Der Bezirksheimatpfleger Günter Dippold gewährte in einem Vortrag einen tiefen Blick in die medizinischen Verhältnisse der Fränkischen Schweiz im 18. und 19. Jahrhundert.
Die medizinische Versorgung der Bürger ist in Bayern flächendeckend sehr gut. Das war nicht immer so und es könnte auch wieder schlechter werden. Der Bezirksheimatpfleger Günter Dippold gewährte in einem Vortrag einen tiefen Blick in die medizinischen Verhältnisse der Fränkischen Schweiz im 18. und 19. Jahrhundert.
Die Situation war stark geprägt von großer Armut in der Bevölkerung und vom Aberglauben, der oftmals als Ersatz für fehlende medizinische Kenntnisse herhalten musste. So glaubte man bis Anfang des 19. Jahrhunderts, dass vier Säfte das Wohlbefinden des Menschen steuern. Mit Aderlass, Brech- und Abführmittel oder durch heftiges Schwitzen wurde das Gleichgewicht der Säfte wiederhergestellt; der Mensch angeblich wieder gesund.
Der Bader war zuständig
Dafür zuständig war damals ein Bader, der nicht nur für die Körperpflege- und Gesundheit verantwortlich zeichnete, sondern auch für die Zahn- und Augenheilkunde. Nebenbei scherte er auch die Haare, um in möglichst vielen Berufen gleichzeitig etwas zu verdienen.

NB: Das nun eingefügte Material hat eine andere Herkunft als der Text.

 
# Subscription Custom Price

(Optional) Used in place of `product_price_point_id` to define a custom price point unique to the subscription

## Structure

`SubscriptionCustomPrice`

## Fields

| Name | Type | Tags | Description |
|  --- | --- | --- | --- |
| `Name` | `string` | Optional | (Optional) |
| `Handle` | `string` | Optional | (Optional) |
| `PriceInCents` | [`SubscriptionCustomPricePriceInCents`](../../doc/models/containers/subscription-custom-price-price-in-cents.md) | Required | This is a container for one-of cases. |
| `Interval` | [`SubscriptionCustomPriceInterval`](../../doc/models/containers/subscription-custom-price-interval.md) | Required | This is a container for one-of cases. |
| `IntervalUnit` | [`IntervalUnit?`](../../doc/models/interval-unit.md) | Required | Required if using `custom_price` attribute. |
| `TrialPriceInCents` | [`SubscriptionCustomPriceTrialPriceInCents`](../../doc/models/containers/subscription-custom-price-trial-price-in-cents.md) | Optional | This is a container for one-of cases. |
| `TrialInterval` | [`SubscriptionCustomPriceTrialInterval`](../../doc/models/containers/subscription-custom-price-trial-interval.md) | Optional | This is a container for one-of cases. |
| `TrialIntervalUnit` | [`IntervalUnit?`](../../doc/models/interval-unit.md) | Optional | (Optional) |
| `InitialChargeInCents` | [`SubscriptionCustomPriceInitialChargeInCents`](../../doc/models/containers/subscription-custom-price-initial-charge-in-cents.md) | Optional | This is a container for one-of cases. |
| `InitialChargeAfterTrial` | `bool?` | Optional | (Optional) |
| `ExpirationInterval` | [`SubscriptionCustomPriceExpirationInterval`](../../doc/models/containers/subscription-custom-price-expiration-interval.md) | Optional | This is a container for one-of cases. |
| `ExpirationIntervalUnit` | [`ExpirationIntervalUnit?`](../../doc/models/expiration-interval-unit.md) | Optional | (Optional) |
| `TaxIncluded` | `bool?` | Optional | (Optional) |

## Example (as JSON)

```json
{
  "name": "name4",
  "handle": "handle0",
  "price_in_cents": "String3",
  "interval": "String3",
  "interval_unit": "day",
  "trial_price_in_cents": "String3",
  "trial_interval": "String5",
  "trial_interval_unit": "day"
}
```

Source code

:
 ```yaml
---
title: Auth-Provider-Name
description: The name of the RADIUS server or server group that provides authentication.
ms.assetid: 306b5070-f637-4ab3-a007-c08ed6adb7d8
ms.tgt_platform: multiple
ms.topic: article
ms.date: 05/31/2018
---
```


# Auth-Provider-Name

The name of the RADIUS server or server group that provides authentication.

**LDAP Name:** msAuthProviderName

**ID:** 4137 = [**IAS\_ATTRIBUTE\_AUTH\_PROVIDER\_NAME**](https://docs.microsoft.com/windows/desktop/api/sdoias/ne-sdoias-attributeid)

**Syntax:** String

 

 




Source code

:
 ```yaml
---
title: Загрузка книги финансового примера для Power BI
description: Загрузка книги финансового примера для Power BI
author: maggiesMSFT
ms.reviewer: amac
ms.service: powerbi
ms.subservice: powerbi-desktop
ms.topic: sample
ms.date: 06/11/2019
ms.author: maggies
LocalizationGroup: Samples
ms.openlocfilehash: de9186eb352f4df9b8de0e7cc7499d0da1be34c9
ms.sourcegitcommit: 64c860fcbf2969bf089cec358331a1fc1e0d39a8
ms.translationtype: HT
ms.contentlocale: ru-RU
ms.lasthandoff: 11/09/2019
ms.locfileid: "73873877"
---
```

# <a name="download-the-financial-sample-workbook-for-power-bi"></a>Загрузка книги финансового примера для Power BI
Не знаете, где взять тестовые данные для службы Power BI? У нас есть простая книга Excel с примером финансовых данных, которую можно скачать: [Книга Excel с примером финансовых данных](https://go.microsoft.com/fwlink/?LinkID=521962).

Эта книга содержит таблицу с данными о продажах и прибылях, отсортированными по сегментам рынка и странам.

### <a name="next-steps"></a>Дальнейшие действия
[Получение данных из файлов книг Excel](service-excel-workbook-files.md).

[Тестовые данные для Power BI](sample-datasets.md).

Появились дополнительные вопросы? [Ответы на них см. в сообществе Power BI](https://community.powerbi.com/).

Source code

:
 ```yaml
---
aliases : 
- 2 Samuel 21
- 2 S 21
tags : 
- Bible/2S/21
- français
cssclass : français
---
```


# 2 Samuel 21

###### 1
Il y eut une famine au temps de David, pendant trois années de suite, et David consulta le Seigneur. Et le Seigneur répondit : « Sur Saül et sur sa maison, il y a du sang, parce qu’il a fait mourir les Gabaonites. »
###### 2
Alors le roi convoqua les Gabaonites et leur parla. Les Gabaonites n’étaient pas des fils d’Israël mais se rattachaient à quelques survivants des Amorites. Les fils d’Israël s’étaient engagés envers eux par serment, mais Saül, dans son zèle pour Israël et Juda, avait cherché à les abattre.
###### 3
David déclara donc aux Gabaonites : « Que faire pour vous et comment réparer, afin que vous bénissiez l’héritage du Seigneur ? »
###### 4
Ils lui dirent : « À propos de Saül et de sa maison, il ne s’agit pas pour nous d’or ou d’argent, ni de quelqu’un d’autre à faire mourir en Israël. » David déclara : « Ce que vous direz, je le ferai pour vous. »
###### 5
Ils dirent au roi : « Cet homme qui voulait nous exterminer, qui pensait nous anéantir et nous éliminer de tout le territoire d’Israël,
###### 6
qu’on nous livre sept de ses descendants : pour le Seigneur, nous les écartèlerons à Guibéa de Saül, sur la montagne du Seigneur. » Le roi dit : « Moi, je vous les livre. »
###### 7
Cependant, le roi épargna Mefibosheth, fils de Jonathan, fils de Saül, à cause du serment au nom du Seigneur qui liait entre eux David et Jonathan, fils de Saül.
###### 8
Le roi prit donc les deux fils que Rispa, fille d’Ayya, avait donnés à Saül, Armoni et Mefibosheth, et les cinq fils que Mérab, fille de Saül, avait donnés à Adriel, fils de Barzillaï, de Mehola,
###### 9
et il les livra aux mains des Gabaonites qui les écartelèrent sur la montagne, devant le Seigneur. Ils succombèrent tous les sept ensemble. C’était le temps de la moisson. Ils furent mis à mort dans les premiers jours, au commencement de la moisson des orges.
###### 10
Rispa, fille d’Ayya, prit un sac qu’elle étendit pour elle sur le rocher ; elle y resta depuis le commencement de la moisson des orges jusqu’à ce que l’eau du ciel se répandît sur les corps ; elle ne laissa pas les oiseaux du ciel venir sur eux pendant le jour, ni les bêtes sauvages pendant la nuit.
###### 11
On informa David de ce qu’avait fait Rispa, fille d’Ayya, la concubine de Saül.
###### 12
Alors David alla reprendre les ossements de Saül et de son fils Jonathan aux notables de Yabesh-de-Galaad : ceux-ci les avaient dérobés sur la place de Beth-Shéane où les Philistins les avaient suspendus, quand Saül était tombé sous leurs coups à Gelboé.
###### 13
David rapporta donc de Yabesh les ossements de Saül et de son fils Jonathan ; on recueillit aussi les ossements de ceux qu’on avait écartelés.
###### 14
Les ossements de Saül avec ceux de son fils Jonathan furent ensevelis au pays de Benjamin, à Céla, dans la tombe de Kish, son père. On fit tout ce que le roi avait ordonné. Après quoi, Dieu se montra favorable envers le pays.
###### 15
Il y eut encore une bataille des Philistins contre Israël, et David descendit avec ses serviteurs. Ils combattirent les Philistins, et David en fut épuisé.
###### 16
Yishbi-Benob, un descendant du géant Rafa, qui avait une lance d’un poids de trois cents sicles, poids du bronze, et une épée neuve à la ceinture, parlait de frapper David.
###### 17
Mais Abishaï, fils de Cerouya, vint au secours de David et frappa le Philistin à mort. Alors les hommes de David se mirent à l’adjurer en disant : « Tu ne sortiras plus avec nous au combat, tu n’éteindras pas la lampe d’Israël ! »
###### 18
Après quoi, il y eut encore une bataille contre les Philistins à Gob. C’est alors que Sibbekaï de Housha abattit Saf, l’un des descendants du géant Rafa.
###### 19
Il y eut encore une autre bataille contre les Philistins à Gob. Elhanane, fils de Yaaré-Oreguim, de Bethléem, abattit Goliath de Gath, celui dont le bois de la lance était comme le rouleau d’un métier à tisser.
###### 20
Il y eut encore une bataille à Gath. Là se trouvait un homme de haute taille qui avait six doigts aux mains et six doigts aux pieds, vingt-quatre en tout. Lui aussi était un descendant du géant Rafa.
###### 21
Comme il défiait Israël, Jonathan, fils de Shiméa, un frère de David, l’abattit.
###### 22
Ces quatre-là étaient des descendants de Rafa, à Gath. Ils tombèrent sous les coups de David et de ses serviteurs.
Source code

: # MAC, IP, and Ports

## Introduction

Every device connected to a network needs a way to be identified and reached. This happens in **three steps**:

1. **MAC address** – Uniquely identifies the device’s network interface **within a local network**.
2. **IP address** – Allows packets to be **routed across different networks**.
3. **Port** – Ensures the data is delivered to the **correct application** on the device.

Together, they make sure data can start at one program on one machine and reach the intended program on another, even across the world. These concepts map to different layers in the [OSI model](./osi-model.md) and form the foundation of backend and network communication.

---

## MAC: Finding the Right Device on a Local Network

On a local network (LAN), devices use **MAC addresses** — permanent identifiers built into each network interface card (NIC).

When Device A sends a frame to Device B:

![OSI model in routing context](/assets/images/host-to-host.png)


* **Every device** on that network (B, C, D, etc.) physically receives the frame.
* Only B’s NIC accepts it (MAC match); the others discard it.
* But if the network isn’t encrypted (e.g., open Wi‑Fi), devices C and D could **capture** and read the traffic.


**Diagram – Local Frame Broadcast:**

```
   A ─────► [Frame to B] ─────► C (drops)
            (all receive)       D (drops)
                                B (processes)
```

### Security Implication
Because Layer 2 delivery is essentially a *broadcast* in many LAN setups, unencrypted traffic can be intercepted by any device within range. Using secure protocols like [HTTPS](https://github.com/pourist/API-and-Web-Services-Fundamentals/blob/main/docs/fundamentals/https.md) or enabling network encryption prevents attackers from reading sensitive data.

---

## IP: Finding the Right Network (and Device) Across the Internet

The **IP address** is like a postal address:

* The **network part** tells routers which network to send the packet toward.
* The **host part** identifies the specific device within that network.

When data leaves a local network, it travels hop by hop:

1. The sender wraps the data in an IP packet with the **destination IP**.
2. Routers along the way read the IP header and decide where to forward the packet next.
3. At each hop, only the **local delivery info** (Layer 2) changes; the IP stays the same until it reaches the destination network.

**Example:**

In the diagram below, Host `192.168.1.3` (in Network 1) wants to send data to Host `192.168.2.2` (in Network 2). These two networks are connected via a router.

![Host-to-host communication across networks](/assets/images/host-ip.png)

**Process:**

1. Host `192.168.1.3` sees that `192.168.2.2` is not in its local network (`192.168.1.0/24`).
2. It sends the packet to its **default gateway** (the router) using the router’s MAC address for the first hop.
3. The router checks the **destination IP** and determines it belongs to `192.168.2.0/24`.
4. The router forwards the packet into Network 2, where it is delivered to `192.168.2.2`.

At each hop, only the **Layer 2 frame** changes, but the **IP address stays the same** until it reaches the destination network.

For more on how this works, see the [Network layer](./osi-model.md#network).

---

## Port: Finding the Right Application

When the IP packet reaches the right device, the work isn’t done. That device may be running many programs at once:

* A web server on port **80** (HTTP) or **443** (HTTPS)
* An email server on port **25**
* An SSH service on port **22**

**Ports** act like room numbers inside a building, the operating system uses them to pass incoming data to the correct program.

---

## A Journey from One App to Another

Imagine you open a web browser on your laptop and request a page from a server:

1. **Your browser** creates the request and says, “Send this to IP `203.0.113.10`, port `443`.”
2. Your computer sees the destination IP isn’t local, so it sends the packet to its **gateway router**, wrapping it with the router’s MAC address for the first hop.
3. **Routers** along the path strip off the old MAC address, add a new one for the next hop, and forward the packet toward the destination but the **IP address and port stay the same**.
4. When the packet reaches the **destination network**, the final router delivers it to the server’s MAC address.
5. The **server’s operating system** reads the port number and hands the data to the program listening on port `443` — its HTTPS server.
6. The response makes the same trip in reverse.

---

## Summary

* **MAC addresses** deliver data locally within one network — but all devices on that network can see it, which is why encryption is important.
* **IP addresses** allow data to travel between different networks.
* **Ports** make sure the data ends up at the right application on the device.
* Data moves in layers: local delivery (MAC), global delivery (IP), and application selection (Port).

Die Umstellung auf heutige Verhältnisse dauerte sehr lange. Noch bis in die Anfänge des 20. Jahrhunderts gab es auf dem Land die Sitte, den Arzt mit Naturalien zu bezahlen. 200 Jahre früher konnte der Arzt mangels Arbeit theoretisch verhungern, weshalb viele Ärzte gleich gar nicht aufs Land wollten und entsprechende Bemühungen der Regierung von Oberfranken torpedierten. Wie im Falle des Heiligenstadter Arztes Philipp Zenner, der an die Regierung schrieb: "Der Grund dieser untertänigen Bitte ist der, dass ich mich hier nicht länger halten kann. Die furchtbare, alle Begriffe übersteigende Armut verhindert, dass sich die Leute trotz Keuchhusten oder Typhus einen Arztbesuch leisten können."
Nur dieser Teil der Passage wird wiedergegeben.